Black Friday? Not for me

If we’re to believe what we see and hear in the media, everybody is shopping today. Stores opened ridiculously early and in some cases, they opened last night, so shoppers didn’t even have time to digest their turkey and pumpkin pie. I know people who were almost as excited about shopping today as that crazy woman on the Target TV commercials they’ve been airing approximately every five minutes. But I’m not going anywhere near a store today. I hate shopping and I hate crowds. Plus there’s a rumor the sun might make an appearance on the Oregon Coast. After this last week of wild storms, I don’t want to get stuck in a store and miss it.

Instead I’m doing some writing and cleaning up the layers of stuff dumped all over the house. I might dig out the Christmas music, and I might start the Christmas cards.  Or I might just go hang out at the dog park.

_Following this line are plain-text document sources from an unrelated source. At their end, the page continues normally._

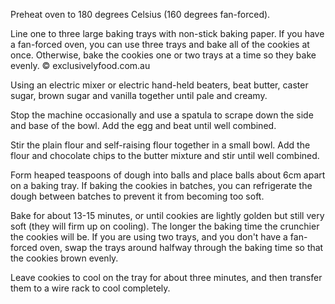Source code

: Preheat oven to 180 degrees Celsius (160 degrees fan-forced).

Line one to three large baking trays with non-stick baking paper. If you have a fan-forced oven, you can use three trays and bake all of the cookies at once. Otherwise, bake the cookies one or two trays at a time so they bake evenly. © exclusivelyfood.com.au

Using an electric mixer or electric hand-held beaters, beat butter, caster sugar, brown sugar and vanilla together until pale and creamy.

Stop the machine occasionally and use a spatula to scrape down the side and base of the bowl. Add the egg and beat until well combined.

Stir the plain flour and self-raising flour together in a small bowl. Add the flour and chocolate chips to the butter mixture and stir until well combined.

Form heaped teaspoons of dough into balls and place balls about 6cm apart on a baking tray. If baking the cookies in batches, you can refrigerate the dough between batches to prevent it from becoming too soft.

Bake for about 13-15 minutes, or until cookies are lightly golden but still very soft (they will firm up on cooling). The longer the baking time the crunchier the cookies will be. If you are using two trays, and you don't have a fan-forced oven, swap the trays around halfway through the baking time so that the cookies brown evenly.

Leave cookies to cool on the tray for about three minutes, and then transfer them to a wire rack to cool completely.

This year’s Christmas cards present a dilemma. Not everyone on my list knows that my husband Fred died in April, seven months and two days ago. I hate to break the news in a Christmas card, but I know I’m going to get lots of cards addressed to “Fred and Sue” this year, and I need to explain why my cards are signed by only “Sue.” What a downer. This is actually my third Christmas without Fred because he was living in a nursing home, so it’s not as hard as you might think, but it’s odd not being able to buy gifts for him or sign my cards with both our names. He loved Christmas so much. I know he’d be bugging me today to go get a Christmas tree. But things change and we adapt.

The other big news this year was the publication of my book, Shoes Full of Sand, in July. I like to think it honors the memories Fred and I shared of our early years in Oregon. Don’t want to fight the crowds this Christmas? Buy books. Some of my favorite bookstores are closing at the end of the year because they’re not selling enough books anymore. If you love books, support your local bookseller. Remember, books are easy to wrap and easy to mail, and they last forever.

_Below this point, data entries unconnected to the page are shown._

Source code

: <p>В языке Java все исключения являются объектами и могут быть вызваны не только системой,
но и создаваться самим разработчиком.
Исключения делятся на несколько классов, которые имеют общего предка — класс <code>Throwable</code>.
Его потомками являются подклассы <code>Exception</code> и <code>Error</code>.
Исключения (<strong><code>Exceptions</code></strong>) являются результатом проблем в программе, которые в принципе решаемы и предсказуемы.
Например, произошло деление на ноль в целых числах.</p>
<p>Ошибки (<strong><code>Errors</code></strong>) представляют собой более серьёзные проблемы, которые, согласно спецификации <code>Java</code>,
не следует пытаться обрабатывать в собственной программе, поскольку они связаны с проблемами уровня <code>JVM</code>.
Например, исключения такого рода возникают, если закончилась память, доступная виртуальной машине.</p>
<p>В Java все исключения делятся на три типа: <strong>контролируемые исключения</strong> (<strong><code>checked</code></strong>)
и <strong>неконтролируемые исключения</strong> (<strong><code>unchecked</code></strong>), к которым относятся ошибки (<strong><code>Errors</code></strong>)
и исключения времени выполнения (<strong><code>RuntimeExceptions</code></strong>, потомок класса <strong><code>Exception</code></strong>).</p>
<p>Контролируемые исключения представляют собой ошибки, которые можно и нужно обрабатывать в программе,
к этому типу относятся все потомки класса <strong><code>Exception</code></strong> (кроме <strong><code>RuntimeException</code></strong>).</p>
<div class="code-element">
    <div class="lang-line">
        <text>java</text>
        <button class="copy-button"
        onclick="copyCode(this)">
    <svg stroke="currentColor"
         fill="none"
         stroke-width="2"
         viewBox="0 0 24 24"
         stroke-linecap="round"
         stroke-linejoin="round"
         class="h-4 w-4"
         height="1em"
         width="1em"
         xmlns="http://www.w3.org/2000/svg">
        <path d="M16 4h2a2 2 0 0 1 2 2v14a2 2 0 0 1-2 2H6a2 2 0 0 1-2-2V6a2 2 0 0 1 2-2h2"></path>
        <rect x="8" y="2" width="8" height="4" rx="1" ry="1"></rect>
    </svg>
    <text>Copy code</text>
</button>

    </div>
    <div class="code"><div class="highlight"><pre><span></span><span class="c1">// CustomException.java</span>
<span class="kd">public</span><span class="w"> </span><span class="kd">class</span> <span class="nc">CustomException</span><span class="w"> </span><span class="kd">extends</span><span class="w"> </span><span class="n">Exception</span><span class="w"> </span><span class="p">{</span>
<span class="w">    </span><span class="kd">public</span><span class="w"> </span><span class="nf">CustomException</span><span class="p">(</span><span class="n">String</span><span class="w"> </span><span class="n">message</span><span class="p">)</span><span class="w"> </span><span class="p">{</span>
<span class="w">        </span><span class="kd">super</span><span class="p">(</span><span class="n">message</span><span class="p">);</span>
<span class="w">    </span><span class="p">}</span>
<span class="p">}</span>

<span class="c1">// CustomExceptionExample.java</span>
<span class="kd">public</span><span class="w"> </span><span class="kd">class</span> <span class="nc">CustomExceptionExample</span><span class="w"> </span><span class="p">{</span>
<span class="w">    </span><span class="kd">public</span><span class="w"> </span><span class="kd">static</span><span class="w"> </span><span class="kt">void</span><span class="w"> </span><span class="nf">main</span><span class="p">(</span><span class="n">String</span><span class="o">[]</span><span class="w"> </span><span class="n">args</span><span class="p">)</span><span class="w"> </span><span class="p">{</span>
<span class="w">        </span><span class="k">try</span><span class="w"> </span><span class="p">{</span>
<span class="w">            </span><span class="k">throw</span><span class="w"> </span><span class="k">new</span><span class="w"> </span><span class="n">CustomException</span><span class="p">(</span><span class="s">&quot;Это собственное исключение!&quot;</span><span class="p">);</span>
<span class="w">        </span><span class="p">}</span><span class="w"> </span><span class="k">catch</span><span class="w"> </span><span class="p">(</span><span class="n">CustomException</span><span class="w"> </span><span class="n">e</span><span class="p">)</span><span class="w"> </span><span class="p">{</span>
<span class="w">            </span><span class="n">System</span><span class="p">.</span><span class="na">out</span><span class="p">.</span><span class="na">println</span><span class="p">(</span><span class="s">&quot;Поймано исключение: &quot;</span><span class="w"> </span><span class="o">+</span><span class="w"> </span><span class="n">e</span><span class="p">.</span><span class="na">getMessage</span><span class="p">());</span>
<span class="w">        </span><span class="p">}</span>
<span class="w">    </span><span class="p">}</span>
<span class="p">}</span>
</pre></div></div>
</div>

Two weeks ago today, I had my second cataract surgery, so I’m typing this without glasses. My closeup vision is amazing. I see a lot of things I never noticed before. I’m still going to need glasses for distance vision, and I can’t order them for a few more weeks because my vision has not stabilized yet. It’s frustrating and exciting at the same time.

That’s the Black Friday news from South Beach. Happy holidays to everybody.

Post-cataract: writing without glasses

I’m writing this without glasses, and I can actually see what I’m writing. That’s an amazing thing for someone who has worn glasses or contact lenses full-time for 40 years. I keep raising my hand to adjust my glasses and discover they’re not there. Just before I turn out the light at night, I go to take off my glasses, and in the morning, I reach for my glasses on the nightstand. They’re not there. And I don’t need them.
I had my second cataract surgery a week ago today. It had been almost a year since the first surgery. That surgery on my multi-troubled left eye increased my distance vision but decreased my close-up vision. I still needed glasses to function. We waited a year for the cataract in the right eye to progress enough to qualify for insurance coverage. By October it was there.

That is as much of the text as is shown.